> TASK OBJECTIVE:
In the records below, find every line with the word "have" and copy it.
:::::
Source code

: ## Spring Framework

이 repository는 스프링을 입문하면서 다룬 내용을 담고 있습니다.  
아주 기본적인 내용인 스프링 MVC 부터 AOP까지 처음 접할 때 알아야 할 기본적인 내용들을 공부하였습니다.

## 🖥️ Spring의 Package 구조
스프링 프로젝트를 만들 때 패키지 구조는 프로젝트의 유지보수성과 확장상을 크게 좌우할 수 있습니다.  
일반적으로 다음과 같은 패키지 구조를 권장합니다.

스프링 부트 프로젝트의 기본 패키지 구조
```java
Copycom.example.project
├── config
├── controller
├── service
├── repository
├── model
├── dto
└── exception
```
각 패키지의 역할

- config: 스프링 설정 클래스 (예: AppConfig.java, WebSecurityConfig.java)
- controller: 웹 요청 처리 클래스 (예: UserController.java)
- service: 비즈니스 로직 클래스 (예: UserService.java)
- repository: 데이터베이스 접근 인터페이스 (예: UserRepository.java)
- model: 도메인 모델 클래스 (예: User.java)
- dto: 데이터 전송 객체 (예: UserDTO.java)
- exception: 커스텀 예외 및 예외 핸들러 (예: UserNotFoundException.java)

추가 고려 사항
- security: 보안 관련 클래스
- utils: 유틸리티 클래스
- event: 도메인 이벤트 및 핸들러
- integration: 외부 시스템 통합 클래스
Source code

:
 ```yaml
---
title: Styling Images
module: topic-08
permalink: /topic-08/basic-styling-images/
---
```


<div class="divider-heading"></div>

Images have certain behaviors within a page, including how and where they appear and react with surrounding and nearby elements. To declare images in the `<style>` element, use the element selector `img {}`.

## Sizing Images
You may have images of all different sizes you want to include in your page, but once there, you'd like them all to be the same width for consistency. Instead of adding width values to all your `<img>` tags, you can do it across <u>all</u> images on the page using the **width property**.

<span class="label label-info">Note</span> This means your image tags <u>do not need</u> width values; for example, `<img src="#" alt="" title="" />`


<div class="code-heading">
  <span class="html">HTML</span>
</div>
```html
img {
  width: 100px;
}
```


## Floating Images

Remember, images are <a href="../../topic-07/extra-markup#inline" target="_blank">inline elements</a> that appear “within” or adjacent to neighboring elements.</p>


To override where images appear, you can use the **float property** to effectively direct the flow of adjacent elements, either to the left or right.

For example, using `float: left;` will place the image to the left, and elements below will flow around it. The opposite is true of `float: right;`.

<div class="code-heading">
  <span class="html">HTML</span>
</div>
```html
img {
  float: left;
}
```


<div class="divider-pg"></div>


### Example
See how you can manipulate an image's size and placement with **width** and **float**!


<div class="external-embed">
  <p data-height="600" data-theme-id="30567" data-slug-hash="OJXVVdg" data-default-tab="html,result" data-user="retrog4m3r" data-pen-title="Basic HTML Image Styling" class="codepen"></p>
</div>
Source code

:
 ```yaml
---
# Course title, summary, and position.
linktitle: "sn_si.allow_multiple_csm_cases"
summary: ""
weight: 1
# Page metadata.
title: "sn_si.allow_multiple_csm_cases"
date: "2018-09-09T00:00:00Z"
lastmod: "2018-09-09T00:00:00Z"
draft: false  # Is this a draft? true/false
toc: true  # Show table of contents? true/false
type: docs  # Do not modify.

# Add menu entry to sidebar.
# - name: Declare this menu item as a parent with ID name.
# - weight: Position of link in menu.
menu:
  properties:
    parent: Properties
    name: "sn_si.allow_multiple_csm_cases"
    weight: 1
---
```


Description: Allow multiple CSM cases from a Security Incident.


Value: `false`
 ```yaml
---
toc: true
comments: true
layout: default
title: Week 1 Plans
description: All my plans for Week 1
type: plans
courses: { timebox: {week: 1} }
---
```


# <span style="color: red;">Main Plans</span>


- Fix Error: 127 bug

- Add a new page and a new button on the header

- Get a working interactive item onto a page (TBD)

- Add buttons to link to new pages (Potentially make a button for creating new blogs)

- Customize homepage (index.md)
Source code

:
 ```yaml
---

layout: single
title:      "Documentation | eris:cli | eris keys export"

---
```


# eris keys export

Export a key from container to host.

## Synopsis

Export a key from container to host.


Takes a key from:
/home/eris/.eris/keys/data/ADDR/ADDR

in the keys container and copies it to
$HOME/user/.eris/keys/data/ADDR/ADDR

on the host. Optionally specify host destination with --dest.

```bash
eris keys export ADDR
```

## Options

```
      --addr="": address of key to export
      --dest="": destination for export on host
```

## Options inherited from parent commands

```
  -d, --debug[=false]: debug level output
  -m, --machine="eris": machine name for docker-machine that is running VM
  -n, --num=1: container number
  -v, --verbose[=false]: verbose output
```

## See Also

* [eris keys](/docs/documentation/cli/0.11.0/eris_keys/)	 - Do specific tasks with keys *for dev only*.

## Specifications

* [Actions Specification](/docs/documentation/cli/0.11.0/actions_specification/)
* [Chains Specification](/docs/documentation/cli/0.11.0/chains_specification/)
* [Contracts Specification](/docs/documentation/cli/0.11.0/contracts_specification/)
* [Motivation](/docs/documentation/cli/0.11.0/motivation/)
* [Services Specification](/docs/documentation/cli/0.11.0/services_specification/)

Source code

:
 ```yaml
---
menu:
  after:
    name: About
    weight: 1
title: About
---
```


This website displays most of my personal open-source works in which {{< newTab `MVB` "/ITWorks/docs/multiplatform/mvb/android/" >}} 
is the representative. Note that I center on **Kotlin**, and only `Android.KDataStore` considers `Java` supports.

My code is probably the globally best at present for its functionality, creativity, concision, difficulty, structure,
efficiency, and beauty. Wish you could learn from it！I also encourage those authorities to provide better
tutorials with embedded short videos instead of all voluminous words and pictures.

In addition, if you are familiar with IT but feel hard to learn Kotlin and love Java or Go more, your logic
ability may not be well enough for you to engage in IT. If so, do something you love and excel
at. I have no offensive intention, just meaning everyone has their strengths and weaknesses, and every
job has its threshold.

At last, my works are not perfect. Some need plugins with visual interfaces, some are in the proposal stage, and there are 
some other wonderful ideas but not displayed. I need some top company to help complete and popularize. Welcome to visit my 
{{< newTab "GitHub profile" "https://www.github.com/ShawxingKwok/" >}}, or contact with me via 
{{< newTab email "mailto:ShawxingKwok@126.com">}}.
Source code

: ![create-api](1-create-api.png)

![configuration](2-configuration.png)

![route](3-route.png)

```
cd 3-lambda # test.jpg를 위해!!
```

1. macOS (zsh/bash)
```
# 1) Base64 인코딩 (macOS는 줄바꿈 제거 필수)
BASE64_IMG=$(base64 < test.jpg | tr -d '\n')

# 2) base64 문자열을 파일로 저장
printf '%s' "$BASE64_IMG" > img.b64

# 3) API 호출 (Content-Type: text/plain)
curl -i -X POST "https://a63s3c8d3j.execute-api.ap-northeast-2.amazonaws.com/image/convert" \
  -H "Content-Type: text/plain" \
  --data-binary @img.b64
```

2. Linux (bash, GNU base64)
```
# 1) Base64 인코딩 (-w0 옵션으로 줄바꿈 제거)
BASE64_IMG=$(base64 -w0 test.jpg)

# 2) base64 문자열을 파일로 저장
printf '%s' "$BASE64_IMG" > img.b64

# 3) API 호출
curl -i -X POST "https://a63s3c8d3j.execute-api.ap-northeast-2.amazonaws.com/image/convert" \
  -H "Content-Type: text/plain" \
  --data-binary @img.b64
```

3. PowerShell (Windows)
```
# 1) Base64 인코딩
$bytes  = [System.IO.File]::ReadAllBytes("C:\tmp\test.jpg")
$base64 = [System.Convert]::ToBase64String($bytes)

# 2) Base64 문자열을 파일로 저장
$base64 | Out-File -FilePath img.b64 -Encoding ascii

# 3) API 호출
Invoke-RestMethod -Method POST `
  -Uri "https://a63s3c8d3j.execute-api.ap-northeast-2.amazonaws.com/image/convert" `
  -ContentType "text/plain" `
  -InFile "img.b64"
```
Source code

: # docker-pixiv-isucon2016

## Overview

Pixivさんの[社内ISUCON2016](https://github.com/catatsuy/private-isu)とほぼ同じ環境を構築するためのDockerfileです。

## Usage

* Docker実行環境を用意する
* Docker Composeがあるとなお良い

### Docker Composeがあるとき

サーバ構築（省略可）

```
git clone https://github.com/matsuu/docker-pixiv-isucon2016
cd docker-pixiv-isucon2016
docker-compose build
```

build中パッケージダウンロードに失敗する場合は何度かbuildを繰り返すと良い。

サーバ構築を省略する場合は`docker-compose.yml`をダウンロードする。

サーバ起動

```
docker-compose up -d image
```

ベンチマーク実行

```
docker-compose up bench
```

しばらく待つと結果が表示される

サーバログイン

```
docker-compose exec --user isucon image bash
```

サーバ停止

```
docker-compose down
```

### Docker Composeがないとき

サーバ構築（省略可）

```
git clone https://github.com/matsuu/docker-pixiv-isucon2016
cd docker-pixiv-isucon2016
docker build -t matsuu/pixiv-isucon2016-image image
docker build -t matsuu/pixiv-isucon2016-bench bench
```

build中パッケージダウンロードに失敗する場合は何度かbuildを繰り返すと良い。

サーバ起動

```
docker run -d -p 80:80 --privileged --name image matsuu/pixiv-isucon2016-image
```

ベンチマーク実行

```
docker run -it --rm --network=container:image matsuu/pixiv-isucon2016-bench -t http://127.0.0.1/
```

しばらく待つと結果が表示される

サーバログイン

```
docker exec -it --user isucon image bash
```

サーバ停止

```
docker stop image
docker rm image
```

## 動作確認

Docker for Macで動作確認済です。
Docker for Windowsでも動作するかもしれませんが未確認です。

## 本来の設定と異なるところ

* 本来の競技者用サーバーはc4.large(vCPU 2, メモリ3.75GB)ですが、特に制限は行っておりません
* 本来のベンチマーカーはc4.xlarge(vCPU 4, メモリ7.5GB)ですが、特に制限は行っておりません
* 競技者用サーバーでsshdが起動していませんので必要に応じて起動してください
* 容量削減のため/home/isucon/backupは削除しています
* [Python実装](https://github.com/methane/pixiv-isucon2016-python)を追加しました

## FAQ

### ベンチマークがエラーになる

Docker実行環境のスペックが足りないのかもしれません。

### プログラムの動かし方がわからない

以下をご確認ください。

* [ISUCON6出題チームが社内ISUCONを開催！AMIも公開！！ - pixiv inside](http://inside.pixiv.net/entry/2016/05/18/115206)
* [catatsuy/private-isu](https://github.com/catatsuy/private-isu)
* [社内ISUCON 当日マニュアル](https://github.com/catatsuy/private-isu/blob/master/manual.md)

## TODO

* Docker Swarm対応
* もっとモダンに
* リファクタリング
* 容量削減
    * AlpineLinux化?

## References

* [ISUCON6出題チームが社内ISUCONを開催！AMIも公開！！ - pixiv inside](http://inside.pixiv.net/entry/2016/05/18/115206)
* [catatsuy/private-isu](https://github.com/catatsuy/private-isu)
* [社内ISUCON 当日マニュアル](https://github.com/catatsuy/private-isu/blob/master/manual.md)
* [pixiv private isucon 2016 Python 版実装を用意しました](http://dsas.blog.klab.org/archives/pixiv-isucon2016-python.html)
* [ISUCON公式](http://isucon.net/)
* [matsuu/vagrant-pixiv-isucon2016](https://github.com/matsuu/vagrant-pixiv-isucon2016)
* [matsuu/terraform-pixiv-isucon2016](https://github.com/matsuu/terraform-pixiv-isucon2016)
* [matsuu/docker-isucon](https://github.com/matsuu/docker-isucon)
:::::
> RESULT FOR THIS EXERCISE:
Images have certain behaviors within a page, including how and where they appear and react with surrounding and nearby elements. To declare images in the `<style>` element, use the element selector `img {}`.
You may have images of all different sizes you want to include in your page, but once there, you'd like them all to be the same width for consistency. Instead of adding width values to all your `<img>` tags, you can do it across <u>all</u> images on the page using the **width property**.
at. I have no offensive intention, just meaning everyone has their strengths and weaknesses, and every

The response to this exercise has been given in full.